■ Working data
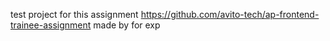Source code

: test project for this assignment https://github.com/avito-tech/ap-frontend-trainee-assignment made by for exp
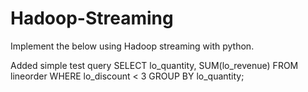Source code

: # Hadoop-Streaming
Implement the below using Hadoop streaming with python.

Added simple test query
SELECT lo_quantity, SUM(lo_revenue)
FROM lineorder
WHERE lo_discount < 3
GROUP BY lo_quantity;
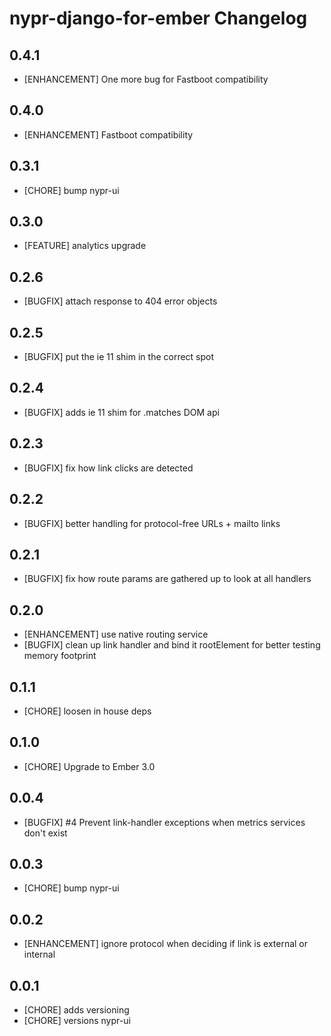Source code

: # nypr-django-for-ember Changelog

## 0.4.1
- [ENHANCEMENT] One more bug for Fastboot compatibility

## 0.4.0
- [ENHANCEMENT] Fastboot compatibility

## 0.3.1
- [CHORE] bump nypr-ui

## 0.3.0
- [FEATURE] analytics upgrade

## 0.2.6
- [BUGFIX] attach response to 404 error objects

## 0.2.5
- [BUGFIX] put the ie 11 shim in the correct spot

## 0.2.4
- [BUGFIX] adds ie 11 shim for .matches DOM api

## 0.2.3
- [BUGFIX] fix how link clicks are detected

## 0.2.2
- [BUGFIX] better handling for protocol-free URLs + mailto links

## 0.2.1
- [BUGFIX] fix how route params are gathered up to look at all handlers

## 0.2.0
- [ENHANCEMENT] use native routing service
- [BUGFIX] clean up link handler and bind it rootElement for better testing memory footprint

## 0.1.1
- [CHORE] loosen in house deps

## 0.1.0
- [CHORE] Upgrade to Ember 3.0

## 0.0.4
- [BUGFIX] #4 Prevent link-handler exceptions when metrics services don't exist

## 0.0.3
- [CHORE] bump nypr-ui

## 0.0.2

- [ENHANCEMENT] ignore protocol when deciding if link is external or internal

## 0.0.1

- [CHORE] adds versioning
- [CHORE] versions nypr-ui
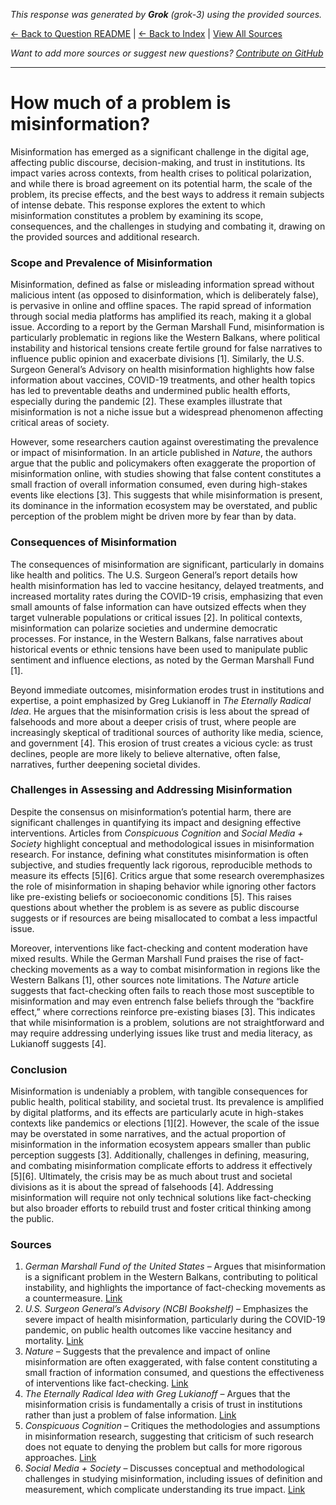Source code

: <!-- 
Generated by: grok
Model: grok-3
Prompt type: sources
Generated at: 2025-06-18T11:53:05.747005
-->

*This response was generated by **Grok** (grok-3) using the provided sources.*

[← Back to Question README](README.md) | [← Back to Index](../README.md) | [View All Sources](../allsources.md)

*Want to add more sources or suggest new questions? [Contribute on GitHub](https://github.com/justinwest/SuggestedSources)*

---

# How much of a problem is misinformation?

Misinformation has emerged as a significant challenge in the digital age, affecting public discourse, decision-making, and trust in institutions. Its impact varies across contexts, from health crises to political polarization, and while there is broad agreement on its potential harm, the scale of the problem, its precise effects, and the best ways to address it remain subjects of intense debate. This response explores the extent to which misinformation constitutes a problem by examining its scope, consequences, and the challenges in studying and combating it, drawing on the provided sources and additional research.

### Scope and Prevalence of Misinformation
Misinformation, defined as false or misleading information spread without malicious intent (as opposed to disinformation, which is deliberately false), is pervasive in online and offline spaces. The rapid spread of information through social media platforms has amplified its reach, making it a global issue. According to a report by the German Marshall Fund, misinformation is particularly problematic in regions like the Western Balkans, where political instability and historical tensions create fertile ground for false narratives to influence public opinion and exacerbate divisions [1]. Similarly, the U.S. Surgeon General’s Advisory on health misinformation highlights how false information about vaccines, COVID-19 treatments, and other health topics has led to preventable deaths and undermined public health efforts, especially during the pandemic [2]. These examples illustrate that misinformation is not a niche issue but a widespread phenomenon affecting critical areas of society.

However, some researchers caution against overestimating the prevalence or impact of misinformation. In an article published in *Nature*, the authors argue that the public and policymakers often exaggerate the proportion of misinformation online, with studies showing that false content constitutes a small fraction of overall information consumed, even during high-stakes events like elections [3]. This suggests that while misinformation is present, its dominance in the information ecosystem may be overstated, and public perception of the problem might be driven more by fear than by data.

### Consequences of Misinformation
The consequences of misinformation are significant, particularly in domains like health and politics. The U.S. Surgeon General’s report details how health misinformation has led to vaccine hesitancy, delayed treatments, and increased mortality rates during the COVID-19 crisis, emphasizing that even small amounts of false information can have outsized effects when they target vulnerable populations or critical issues [2]. In political contexts, misinformation can polarize societies and undermine democratic processes. For instance, in the Western Balkans, false narratives about historical events or ethnic tensions have been used to manipulate public sentiment and influence elections, as noted by the German Marshall Fund [1].

Beyond immediate outcomes, misinformation erodes trust in institutions and expertise, a point emphasized by Greg Lukianoff in *The Eternally Radical Idea*. He argues that the misinformation crisis is less about the spread of falsehoods and more about a deeper crisis of trust, where people are increasingly skeptical of traditional sources of authority like media, science, and government [4]. This erosion of trust creates a vicious cycle: as trust declines, people are more likely to believe alternative, often false, narratives, further deepening societal divides.

### Challenges in Assessing and Addressing Misinformation
Despite the consensus on misinformation’s potential harm, there are significant challenges in quantifying its impact and designing effective interventions. Articles from *Conspicuous Cognition* and *Social Media + Society* highlight conceptual and methodological issues in misinformation research. For instance, defining what constitutes misinformation is often subjective, and studies frequently lack rigorous, reproducible methods to measure its effects [5][6]. Critics argue that some research overemphasizes the role of misinformation in shaping behavior while ignoring other factors like pre-existing beliefs or socioeconomic conditions [5]. This raises questions about whether the problem is as severe as public discourse suggests or if resources are being misallocated to combat a less impactful issue.

Moreover, interventions like fact-checking and content moderation have mixed results. While the German Marshall Fund praises the rise of fact-checking movements as a way to combat misinformation in regions like the Western Balkans [1], other sources note limitations. The *Nature* article suggests that fact-checking often fails to reach those most susceptible to misinformation and may even entrench false beliefs through the “backfire effect,” where corrections reinforce pre-existing biases [3]. This indicates that while misinformation is a problem, solutions are not straightforward and may require addressing underlying issues like trust and media literacy, as Lukianoff suggests [4].

### Conclusion
Misinformation is undeniably a problem, with tangible consequences for public health, political stability, and societal trust. Its prevalence is amplified by digital platforms, and its effects are particularly acute in high-stakes contexts like pandemics or elections [1][2]. However, the scale of the issue may be overstated in some narratives, and the actual proportion of misinformation in the information ecosystem appears smaller than public perception suggests [3]. Additionally, challenges in defining, measuring, and combating misinformation complicate efforts to address it effectively [5][6]. Ultimately, the crisis may be as much about trust and societal divisions as it is about the spread of falsehoods [4]. Addressing misinformation will require not only technical solutions like fact-checking but also broader efforts to rebuild trust and foster critical thinking among the public.

### Sources
1. *German Marshall Fund of the United States* – Argues that misinformation is a significant problem in the Western Balkans, contributing to political instability, and highlights the importance of fact-checking movements as a countermeasure. [Link](https://www.gmfus.org/event/rise-fact-checking-movement-ensuring-truth-heard-western-balkans)
2. *U.S. Surgeon General’s Advisory (NCBI Bookshelf)* – Emphasizes the severe impact of health misinformation, particularly during the COVID-19 pandemic, on public health outcomes like vaccine hesitancy and mortality. [Link](https://www.ncbi.nlm.nih.gov/books/NBK572171/)
3. *Nature* – Suggests that the prevalence and impact of online misinformation are often exaggerated, with false content constituting a small fraction of information consumed, and questions the effectiveness of interventions like fact-checking. [Link](https://www.nature.com/articles/s41586-024-07417-w)
4. *The Eternally Radical Idea with Greg Lukianoff* – Argues that the misinformation crisis is fundamentally a crisis of trust in institutions rather than just a problem of false information. [Link](https://eternallyradicalidea.com/p/the-misinformation-crisis-isnt-about)
5. *Conspicuous Cognition* – Critiques the methodologies and assumptions in misinformation research, suggesting that criticism of such research does not equate to denying the problem but calls for more rigorous approaches. [Link](https://www.conspicuouscognition.com/p/criticising-misinformation-research)
6. *Social Media + Society* – Discusses conceptual and methodological challenges in studying misinformation, including issues of definition and measurement, which complicate understanding its true impact. [Link](https://journals.sagepub.com/doi/full/10.1177/20563051221150412)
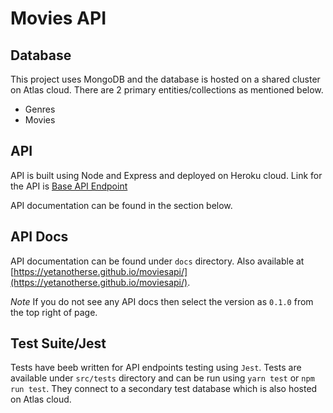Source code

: # Movies API

## Database
This project uses MongoDB and the database is hosted on a shared cluster on Atlas cloud. There are 2 primary entities/collections as mentioned below.

* Genres
* Movies

## API
API is built using Node and Express and deployed on Heroku cloud. Link for the API is [Base API Endpoint](https://revbank-api.herokuapp.com/api/)

API documentation can be found in the section below.

## API Docs
API documentation can be found under `docs` directory. Also available at [https://yetanotherse.github.io/moviesapi/](https://yetanotherse.github.io/moviesapi/).

*Note* If you do not see any API docs then select the version as `0.1.0` from the top right of page.

## Test Suite/Jest
Tests have beeb written for API endpoints testing using `Jest`. Tests are available under `src/tests` directory and can be run using `yarn test` or `npm run test`. They connect to a secondary test database which is also hosted on Atlas cloud.
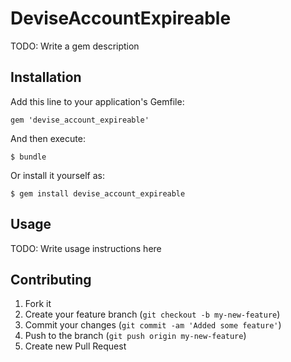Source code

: # DeviseAccountExpireable

TODO: Write a gem description

## Installation

Add this line to your application's Gemfile:

    gem 'devise_account_expireable'

And then execute:

    $ bundle

Or install it yourself as:

    $ gem install devise_account_expireable

## Usage

TODO: Write usage instructions here

## Contributing

1. Fork it
2. Create your feature branch (`git checkout -b my-new-feature`)
3. Commit your changes (`git commit -am 'Added some feature'`)
4. Push to the branch (`git push origin my-new-feature`)
5. Create new Pull Request
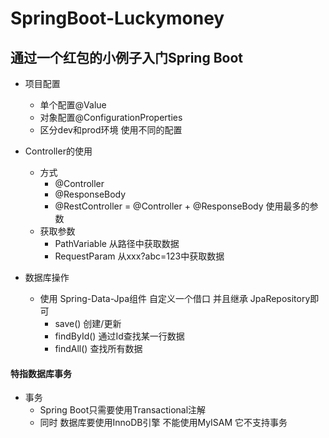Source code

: # SpringBoot-Luckymoney
## 通过一个红包的小例子入门Spring Boot
- 项目配置
  - 单个配置@Value
  - 对象配置@ConfigurationProperties
  - 区分dev和prod环境 使用不同的配置
  
- Controller的使用
  - 方式
    - @Controller
    - @ResponseBody
    - @RestController = @Controller + @ResponseBody 使用最多的参数
  - 获取参数
    - PathVariable 从路径中获取数据
    - RequestParam 从xxx?abc=123中获取数据

- 数据库操作
  - 使用 Spring-Data-Jpa组件 自定义一个借口 并且继承 JpaRepository即可
    - save() 创建/更新
    - findById() 通过Id查找某一行数据
    - findAll() 查找所有数据
    
#### 特指数据库事务
- 事务
  - Spring Boot只需要使用Transactional注解
  - 同时 数据库要使用InnoDB引擎 不能使用MyISAM 它不支持事务
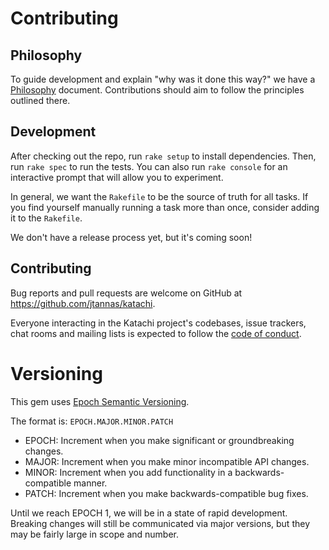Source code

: # Contributing

## Philosophy

To guide development and explain "why was it done this way?" we have a [Philosophy](./PHILOSOPHY.md) document.
Contributions should aim to follow the principles outlined there.

## Development

After checking out the repo, run `rake setup` to install dependencies. Then, run `rake spec` to run the tests. You can also run `rake console` for an interactive prompt that will allow you to experiment.

In general, we want the `Rakefile` to be the source of truth for all tasks. If you find yourself manually running a task more than once, consider adding it to the `Rakefile`.

We don't have a release process yet, but it's coming soon!

## Contributing

Bug reports and pull requests are welcome on GitHub at https://github.com/jtannas/katachi.

Everyone interacting in the Katachi project's codebases, issue trackers, chat rooms and mailing lists is expected to follow the [code of conduct](./CODE_OF_CONDUCT.md).

# Versioning

This gem uses [Epoch Semantic Versioning](https://antfu.me/posts/epoch-semver).

The format is: `EPOCH.MAJOR.MINOR.PATCH`

- EPOCH: Increment when you make significant or groundbreaking changes.
- MAJOR: Increment when you make minor incompatible API changes.
- MINOR: Increment when you add functionality in a backwards-compatible manner.
- PATCH: Increment when you make backwards-compatible bug fixes.

Until we reach EPOCH 1, we will be in a state of rapid development.
Breaking changes will still be communicated via major versions, but
they may be fairly large in scope and number.
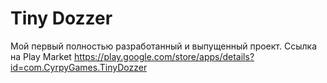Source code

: # Tiny Dozzer
 Мой первый полностью разработанный и выпущенный проект. Ссылка на Play Market https://play.google.com/store/apps/details?id=com.CyrpyGames.TinyDozzer
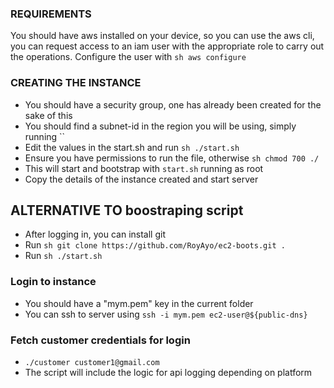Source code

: ### REQUIREMENTS

You should have aws installed on your device, so you can use the aws cli, you can request access to an iam user with the appropriate role to carry out the operations.
Configure the user with `sh aws configure`

### CREATING THE INSTANCE

- You should have a security group, one has already been created for the sake of this
- You should find a subnet-id in the region you will be using, simply running ``
- Edit the values in the start.sh and run `sh ./start.sh`
- Ensure you have permissions to run the file, otherwise `sh chmod 700 ./`
- This will start and bootstrap with `start.sh` running as root
- Copy the details of the instance created and start server

## ALTERNATIVE TO boostraping script

- After logging in, you can install git
- Run `sh git clone https://github.com/RoyAyo/ec2-boots.git .`
- Run `sh ./start.sh`

### Login to instance

- You should have a "mym.pem" key in the current folder
- You can ssh to server using `ssh -i mym.pem ec2-user@${public-dns}`

### Fetch customer credentials for login

- `./customer customer1@gmail.com`
- The script will include the logic for api logging depending on platform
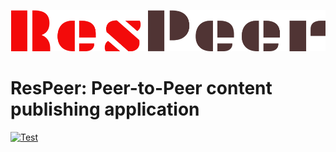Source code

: ![image](webui/src/assets/ResPeer@3x.png)

# ResPeer: Peer-to-Peer content publishing application

[![Test](https://github.com/web3eye-io/res-peer/actions/workflows/test.yml/badge.svg?branch=master)](https://github.com/web3eye-io/res-peer/actions/workflows/test.yml)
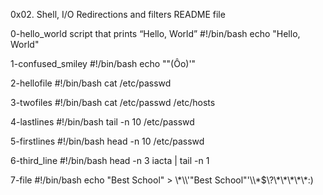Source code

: 0x02. Shell, I/O Redirections and filters README file

0-hello_world
script that prints “Hello, World”
#!/bin/bash
echo "Hello, World"

1-confused_smiley
#!/bin/bash
echo "\"(Ôo)'"

2-hellofile
#!/bin/bash
cat /etc/passwd

3-twofiles
#!/bin/bash
cat /etc/passwd /etc/hosts

4-lastlines
#!/bin/bash
tail -n 10 /etc/passwd

5-firstlines
#!/bin/bash
head -n 10 /etc/passwd

6-third_line
#!/bin/bash
head -n 3 iacta | tail -n 1 

7-file
#!/bin/bash
echo "Best School" > \\\*\\\\'"Best School"\'\\\\*$\\\?\\\*\\\*\\\*\\\*\\\*:\)
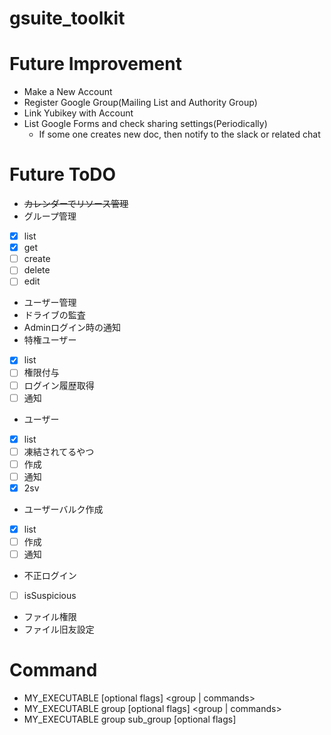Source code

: # gsuite_toolkit

# Future Improvement
* Make a New Account
* Register Google Group(Mailing List and Authority Group)
* Link Yubikey with Account
* List Google Forms and check sharing settings(Periodically)
  * If some one creates new doc, then notify to the slack or related chat


# Future ToDO
- ~~カレンダーでリソース管理~~
- グループ管理
 - [x] list
 - [x] get
 - [ ] create
 - [ ] delete
 - [ ] edit
- ユーザー管理
- ドライブの監査
- Adminログイン時の通知
- 特権ユーザー
 - [x] list
 - [ ] 権限付与
 - [ ] ログイン履歴取得
 - [ ] 通知
- ユーザー
 - [x] list
 - [ ] 凍結されてるやつ
 - [ ] 作成
 - [ ] 通知  
 - [x] 2sv
- ユーザーバルク作成
 - [x] list
 - [ ] 作成
 - [ ] 通知   
- 不正ログイン
 - [ ] isSuspicious
- ファイル権限
- ファイル旧友設定

# Command
* MY_EXECUTABLE [optional flags] <group | commands>
* MY_EXECUTABLE group [optional flags] <group | commands>
* MY_EXECUTABLE group sub_group [optional flags] <command>

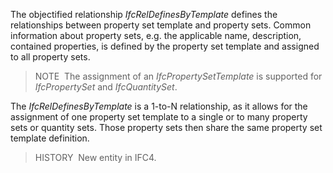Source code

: The objectified relationship _IfcRelDefinesByTemplate_ defines the relationships between property set template and property sets. Common information about property sets, e.g. the applicable name, description, contained properties, is defined by the property set template and assigned to all property sets.

> NOTE&nbsp; The assignment of an _IfcPropertySetTemplate_ is supported for _IfcPropertySet_ and _IfcQuantitySet_.

The _IfcRelDefinesByTemplate_ is a 1-to-N relationship, as it allows for the assignment of one property set template to a single or to many property sets or quantity sets. Those property sets then share the same property set template definition.

> HISTORY&nbsp; New entity in IFC4.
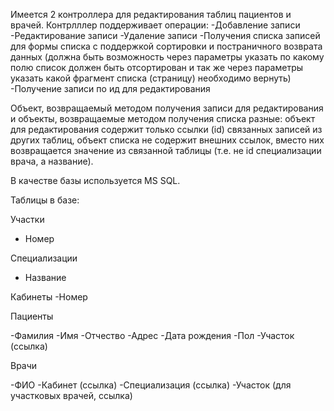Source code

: Имеется 2 контроллера для редактирования таблиц пациентов и врачей.
Контрлллер  поддерживает операции:
-Добавление записи
-Редактирование записи
-Удаление записи
-Получения списка записей для формы списка с поддержкой сортировки и постраничного возврата данных (должна быть возможность через параметры указать по какому полю список должен быть отсортирован и так же через параметры указать какой фрагмент списка (страницу) необходимо вернуть)
-Получение записи по ид для редактирования

Объект, возвращаемый методом получения записи для редактирования и объекты, возвращаемые методом получения списка  разные:
объект для редактирования содержит только ссылки (id) связанных записей из других таблиц,
объект списка не  содержит внешних ссылок, вместо них возвращается значение из связанной таблицы (т.е. не id специализации врача, а название).

В качестве базы  используется MS SQL.

Таблицы в базе:

Участки
- Номер
  
Специализации
- Название
  
Кабинеты 
-Номер

Пациенты

-Фамилия
-Имя
-Отчество
-Адрес
-Дата рождения
-Пол
-Участок (ссылка)

Врачи

-ФИО
-Кабинет (ссылка)
-Специализация (ссылка)
-Участок (для участковых врачей, ссылка)
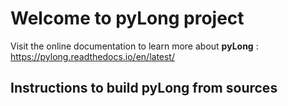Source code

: # Welcome to pyLong project
 
Visit the online documentation to learn more about **pyLong** : https://pylong.readthedocs.io/en/latest/

## Instructions to build **pyLong** from sources



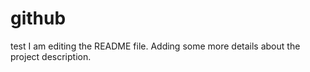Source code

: # github
test
I am editing the README file. Adding some more details about the project description.
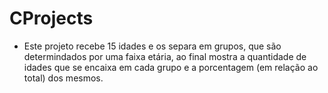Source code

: # CProjects
- Este projeto recebe 15 idades e os separa em grupos, que são determindados por uma faixa etária, ao final mostra a quantidade de idades que se encaixa em cada grupo e a porcentagem (em relação ao total) dos mesmos.
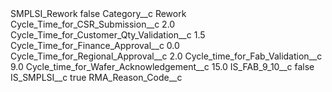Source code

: <?xml version="1.0" encoding="UTF-8"?>
<CustomMetadata xmlns="http://soap.sforce.com/2006/04/metadata" xmlns:xsi="http://www.w3.org/2001/XMLSchema-instance" xmlns:xsd="http://www.w3.org/2001/XMLSchema">
    <label>SMPLSI_Rework</label>
    <protected>false</protected>
    <values>
        <field>Category__c</field>
        <value xsi:type="xsd:string">Rework</value>
    </values>
    <values>
        <field>Cycle_Time_for_CSR_Submission__c</field>
        <value xsi:type="xsd:double">2.0</value>
    </values>
    <values>
        <field>Cycle_Time_for_Customer_Qty_Validation__c</field>
        <value xsi:type="xsd:double">1.5</value>
    </values>
    <values>
        <field>Cycle_Time_for_Finance_Approval__c</field>
        <value xsi:type="xsd:double">0.0</value>
    </values>
    <values>
        <field>Cycle_Time_for_Regional_Approval__c</field>
        <value xsi:type="xsd:double">2.0</value>
    </values>
    <values>
        <field>Cycle_time_for_Fab_Validation__c</field>
        <value xsi:type="xsd:double">9.0</value>
    </values>
    <values>
        <field>Cycle_time_for_Wafer_Acknowledgement__c</field>
        <value xsi:type="xsd:double">15.0</value>
    </values>
    <values>
        <field>IS_FAB_9_10__c</field>
        <value xsi:type="xsd:boolean">false</value>
    </values>
    <values>
        <field>IS_SMPLSI__c</field>
        <value xsi:type="xsd:boolean">true</value>
    </values>
    <values>
        <field>RMA_Reason_Code__c</field>
        <value xsi:nil="true"/>
    </values>
</CustomMetadata>
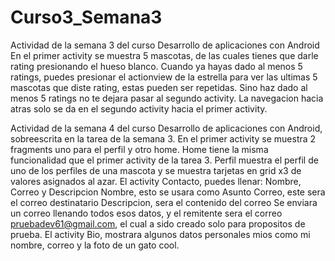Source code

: # Curso3_Semana3

Actividad de la semana 3 del curso Desarrollo de aplicaciones con Android
En el primer activity se muestra 5 mascotas, de las cuales tienes que darle rating presionando el hueso blanco.
Cuando ya hayas dado al menos 5 ratings, puedes presionar el actionview de la estrella para ver las ultimas 5 mascotas que diste rating, estas pueden ser repetidas.
Sino haz dado al menos 5 ratings no te dejara pasar al segundo activity.
La navegacion hacia atras solo se da en el segundo activity hacia el primer activity.


Actividad de la semana 4  del curso Desarrollo de aplicaciones con Android, sobreescrita en la tarea de la semana 3.
En el primer activity se muestra 2 fragments uno para el perfil y otro home.
Home tiene la misma funcionalidad que el primer activity de la tarea 3.
Perfil muestra el perfil de uno de los perfiles de una mascota y se muestra tarjetas en grid x3 de valores asignados al azar.
El activity Contacto, puedes llenar: Nombre, Correo y Descripcion
Nombre, esto se usara como Asunto
Correo, este sera el correo destinatario
Descripcion, sera el contenido del correo
Se enviara un correo llenando todos esos datos, y el remitente sera el correo pruebadev61@gmail.com, el cual a sido creado solo para propositos de prueba.
El activity Bio, mostrara algunos datos personales mios como mi nombre, correo y la foto de un gato cool.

■ Your assignment
Through the line containing "- [ENHANCEMENT] use native routing service" and no further, restate the data above word for word from its first line, leaving out pictures.

■ Response
Source code

: test project for this assignment https://github.com/avito-tech/ap-frontend-trainee-assignment made by for exp
Source code

: # Hadoop-Streaming
Implement the below using Hadoop streaming with python.

Added simple test query
SELECT lo_quantity, SUM(lo_revenue)
FROM lineorder
WHERE lo_discount < 3
GROUP BY lo_quantity;
Source code

: # nypr-django-for-ember Changelog

## 0.4.1
- [ENHANCEMENT] One more bug for Fastboot compatibility

## 0.4.0
- [ENHANCEMENT] Fastboot compatibility

## 0.3.1
- [CHORE] bump nypr-ui

## 0.3.0
- [FEATURE] analytics upgrade

## 0.2.6
- [BUGFIX] attach response to 404 error objects

## 0.2.5
- [BUGFIX] put the ie 11 shim in the correct spot

## 0.2.4
- [BUGFIX] adds ie 11 shim for .matches DOM api

## 0.2.3
- [BUGFIX] fix how link clicks are detected

## 0.2.2
- [BUGFIX] better handling for protocol-free URLs + mailto links

## 0.2.1
- [BUGFIX] fix how route params are gathered up to look at all handlers

## 0.2.0
- [ENHANCEMENT] use native routing service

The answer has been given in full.